Stored data entries:

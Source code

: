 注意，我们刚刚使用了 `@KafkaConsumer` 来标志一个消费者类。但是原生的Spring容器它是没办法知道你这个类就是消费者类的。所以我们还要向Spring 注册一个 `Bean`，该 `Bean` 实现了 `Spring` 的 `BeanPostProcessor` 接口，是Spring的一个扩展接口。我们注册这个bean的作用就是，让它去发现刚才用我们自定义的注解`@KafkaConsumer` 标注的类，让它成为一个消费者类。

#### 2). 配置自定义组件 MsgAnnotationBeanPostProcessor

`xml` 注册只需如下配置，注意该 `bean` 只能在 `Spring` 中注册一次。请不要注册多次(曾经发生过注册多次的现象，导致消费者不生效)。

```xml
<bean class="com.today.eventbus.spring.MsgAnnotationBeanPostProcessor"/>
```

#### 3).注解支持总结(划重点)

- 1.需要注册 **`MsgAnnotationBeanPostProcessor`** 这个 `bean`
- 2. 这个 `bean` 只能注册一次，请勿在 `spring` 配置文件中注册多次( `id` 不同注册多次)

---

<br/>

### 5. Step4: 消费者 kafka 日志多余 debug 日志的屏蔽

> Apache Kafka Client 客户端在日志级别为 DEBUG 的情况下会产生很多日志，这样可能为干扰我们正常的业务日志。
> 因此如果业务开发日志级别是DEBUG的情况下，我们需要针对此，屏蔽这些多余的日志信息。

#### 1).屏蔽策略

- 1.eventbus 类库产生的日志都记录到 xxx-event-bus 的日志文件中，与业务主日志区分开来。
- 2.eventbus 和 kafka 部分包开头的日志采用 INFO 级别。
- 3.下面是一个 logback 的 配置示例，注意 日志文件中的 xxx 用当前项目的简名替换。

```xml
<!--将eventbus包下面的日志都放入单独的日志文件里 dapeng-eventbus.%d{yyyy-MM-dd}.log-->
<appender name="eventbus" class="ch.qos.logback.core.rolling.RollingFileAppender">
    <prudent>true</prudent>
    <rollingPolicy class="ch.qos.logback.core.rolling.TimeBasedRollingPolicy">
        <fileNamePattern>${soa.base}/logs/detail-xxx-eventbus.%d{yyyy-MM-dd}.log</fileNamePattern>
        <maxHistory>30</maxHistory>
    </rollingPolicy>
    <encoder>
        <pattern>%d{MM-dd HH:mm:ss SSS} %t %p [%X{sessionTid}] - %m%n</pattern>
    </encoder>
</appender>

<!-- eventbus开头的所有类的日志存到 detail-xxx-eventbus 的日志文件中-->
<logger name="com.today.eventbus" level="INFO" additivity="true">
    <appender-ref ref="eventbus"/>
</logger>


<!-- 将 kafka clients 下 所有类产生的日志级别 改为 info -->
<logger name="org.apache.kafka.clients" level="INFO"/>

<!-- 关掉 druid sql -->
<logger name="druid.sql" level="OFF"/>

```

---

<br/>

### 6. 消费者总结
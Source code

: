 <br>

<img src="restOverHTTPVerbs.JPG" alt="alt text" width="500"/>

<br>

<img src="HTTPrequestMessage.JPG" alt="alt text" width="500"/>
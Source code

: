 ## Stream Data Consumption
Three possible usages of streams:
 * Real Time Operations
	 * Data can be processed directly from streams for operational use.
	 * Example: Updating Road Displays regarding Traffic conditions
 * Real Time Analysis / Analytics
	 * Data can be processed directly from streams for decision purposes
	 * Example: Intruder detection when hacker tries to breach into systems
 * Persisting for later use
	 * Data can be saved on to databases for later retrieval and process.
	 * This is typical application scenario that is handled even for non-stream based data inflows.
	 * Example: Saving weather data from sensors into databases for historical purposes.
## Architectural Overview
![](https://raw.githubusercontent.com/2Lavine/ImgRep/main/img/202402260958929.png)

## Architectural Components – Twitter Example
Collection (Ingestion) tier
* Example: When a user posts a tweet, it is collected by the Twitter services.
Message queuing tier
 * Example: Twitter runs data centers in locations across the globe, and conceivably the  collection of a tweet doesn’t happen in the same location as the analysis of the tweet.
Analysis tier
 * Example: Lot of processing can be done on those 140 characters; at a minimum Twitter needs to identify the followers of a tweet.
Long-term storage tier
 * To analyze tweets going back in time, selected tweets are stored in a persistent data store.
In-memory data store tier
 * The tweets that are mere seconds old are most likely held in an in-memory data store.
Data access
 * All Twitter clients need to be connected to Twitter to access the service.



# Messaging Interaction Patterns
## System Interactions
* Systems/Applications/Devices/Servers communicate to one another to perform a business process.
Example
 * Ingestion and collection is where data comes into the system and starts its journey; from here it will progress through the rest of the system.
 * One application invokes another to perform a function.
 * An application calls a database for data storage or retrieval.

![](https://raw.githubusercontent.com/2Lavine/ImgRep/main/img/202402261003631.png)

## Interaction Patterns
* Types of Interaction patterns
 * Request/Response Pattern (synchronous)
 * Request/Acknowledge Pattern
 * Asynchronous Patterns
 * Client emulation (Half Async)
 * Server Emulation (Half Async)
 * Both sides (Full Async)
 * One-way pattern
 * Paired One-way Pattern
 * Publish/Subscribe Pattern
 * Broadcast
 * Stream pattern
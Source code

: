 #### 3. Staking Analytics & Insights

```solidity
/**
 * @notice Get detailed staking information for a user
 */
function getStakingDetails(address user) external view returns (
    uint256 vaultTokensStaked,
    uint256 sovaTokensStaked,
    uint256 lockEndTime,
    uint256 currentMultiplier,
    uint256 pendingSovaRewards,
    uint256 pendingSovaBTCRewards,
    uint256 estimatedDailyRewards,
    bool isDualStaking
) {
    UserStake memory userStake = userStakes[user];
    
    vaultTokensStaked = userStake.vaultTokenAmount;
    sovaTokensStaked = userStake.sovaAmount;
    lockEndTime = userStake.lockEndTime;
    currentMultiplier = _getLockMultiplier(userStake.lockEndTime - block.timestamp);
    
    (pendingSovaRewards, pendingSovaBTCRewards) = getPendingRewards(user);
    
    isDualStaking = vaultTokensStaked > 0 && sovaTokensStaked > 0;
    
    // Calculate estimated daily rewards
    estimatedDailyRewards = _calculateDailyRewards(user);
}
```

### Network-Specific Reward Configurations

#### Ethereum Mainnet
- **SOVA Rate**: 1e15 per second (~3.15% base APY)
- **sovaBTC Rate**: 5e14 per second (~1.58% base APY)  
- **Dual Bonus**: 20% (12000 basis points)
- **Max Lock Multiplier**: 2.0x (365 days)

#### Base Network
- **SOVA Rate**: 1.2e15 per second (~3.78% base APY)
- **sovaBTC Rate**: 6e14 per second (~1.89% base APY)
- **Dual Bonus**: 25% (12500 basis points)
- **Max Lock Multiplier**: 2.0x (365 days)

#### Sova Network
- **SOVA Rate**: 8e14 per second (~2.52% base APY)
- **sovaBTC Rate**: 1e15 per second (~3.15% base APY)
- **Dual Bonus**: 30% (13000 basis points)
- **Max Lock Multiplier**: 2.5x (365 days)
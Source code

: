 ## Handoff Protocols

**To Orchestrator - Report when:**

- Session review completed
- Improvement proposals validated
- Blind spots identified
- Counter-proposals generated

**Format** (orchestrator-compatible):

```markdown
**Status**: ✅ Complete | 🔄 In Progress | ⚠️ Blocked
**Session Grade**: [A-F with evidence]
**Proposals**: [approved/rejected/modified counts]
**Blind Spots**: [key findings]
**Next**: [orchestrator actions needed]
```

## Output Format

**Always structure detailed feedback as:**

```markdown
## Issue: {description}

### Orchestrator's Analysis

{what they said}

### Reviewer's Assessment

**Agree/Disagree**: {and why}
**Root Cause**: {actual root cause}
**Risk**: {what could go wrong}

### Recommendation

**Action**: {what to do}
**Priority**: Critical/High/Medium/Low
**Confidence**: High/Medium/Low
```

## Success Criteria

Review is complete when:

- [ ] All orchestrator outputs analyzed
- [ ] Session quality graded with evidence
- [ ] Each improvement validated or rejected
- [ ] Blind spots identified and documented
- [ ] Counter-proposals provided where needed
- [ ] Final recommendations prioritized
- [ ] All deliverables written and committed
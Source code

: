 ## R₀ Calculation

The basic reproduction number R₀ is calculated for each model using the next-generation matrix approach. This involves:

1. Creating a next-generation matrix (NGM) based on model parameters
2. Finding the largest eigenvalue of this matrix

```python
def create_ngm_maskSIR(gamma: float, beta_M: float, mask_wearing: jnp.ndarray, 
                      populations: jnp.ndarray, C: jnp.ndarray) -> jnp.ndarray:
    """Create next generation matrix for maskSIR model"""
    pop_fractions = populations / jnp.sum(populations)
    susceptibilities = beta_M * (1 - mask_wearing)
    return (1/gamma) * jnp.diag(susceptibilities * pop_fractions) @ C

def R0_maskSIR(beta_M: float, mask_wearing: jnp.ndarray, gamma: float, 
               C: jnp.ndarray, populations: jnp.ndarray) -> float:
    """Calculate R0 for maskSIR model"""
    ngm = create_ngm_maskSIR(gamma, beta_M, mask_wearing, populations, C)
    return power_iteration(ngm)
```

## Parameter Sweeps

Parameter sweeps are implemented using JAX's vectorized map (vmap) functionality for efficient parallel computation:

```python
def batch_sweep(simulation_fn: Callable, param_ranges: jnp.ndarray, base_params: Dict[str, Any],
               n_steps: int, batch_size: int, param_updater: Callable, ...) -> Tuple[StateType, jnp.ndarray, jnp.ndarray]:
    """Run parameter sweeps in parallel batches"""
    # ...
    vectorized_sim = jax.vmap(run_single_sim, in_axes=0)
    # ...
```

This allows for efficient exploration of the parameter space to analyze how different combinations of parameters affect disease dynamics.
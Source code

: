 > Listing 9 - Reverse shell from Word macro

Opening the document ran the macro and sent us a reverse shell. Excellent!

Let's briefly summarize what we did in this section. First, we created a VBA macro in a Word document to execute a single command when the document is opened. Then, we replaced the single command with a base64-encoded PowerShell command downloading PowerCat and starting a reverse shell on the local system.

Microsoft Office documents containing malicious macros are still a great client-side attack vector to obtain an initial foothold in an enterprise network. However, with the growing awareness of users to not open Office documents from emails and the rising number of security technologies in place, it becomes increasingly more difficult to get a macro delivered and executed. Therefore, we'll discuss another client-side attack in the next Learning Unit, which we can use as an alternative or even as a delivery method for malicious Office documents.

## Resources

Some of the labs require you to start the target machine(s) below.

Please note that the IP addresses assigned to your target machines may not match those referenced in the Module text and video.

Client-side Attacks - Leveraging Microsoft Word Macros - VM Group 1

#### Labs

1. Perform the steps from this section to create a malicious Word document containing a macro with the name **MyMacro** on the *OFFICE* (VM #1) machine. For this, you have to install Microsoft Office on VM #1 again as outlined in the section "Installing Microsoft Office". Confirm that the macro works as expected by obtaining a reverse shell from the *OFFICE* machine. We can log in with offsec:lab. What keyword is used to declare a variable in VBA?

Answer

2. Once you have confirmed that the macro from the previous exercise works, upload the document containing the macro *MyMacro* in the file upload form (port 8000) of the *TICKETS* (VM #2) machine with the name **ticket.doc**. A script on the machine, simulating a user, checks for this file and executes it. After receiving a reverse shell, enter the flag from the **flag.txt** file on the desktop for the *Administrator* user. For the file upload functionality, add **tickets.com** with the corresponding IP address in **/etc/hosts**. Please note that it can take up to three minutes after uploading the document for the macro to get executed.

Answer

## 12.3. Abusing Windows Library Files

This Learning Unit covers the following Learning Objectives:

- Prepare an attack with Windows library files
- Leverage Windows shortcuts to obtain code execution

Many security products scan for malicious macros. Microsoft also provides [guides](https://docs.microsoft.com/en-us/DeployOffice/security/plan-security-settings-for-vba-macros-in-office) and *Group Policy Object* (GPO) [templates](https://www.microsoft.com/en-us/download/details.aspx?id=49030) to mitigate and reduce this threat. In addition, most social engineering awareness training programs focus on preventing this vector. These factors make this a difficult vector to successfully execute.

• Work task
Word for word, restate the lines above from the line containing "the Twitter services." through the line containing "## System Interactions", with both included and nothing else.

• Solution
* Example: When a user posts a tweet, it is collected by the Twitter services.
Message queuing tier
 * Example: Twitter runs data centers in locations across the globe, and conceivably the  collection of a tweet doesn’t happen in the same location as the analysis of the tweet.
Analysis tier
 * Example: Lot of processing can be done on those 140 characters; at a minimum Twitter needs to identify the followers of a tweet.
Long-term storage tier
 * To analyze tweets going back in time, selected tweets are stored in a persistent data store.
In-memory data store tier
 * The tweets that are mere seconds old are most likely held in an in-memory data store.
Data access
 * All Twitter clients need to be connected to Twitter to access the service.



# Messaging Interaction Patterns
## System Interactions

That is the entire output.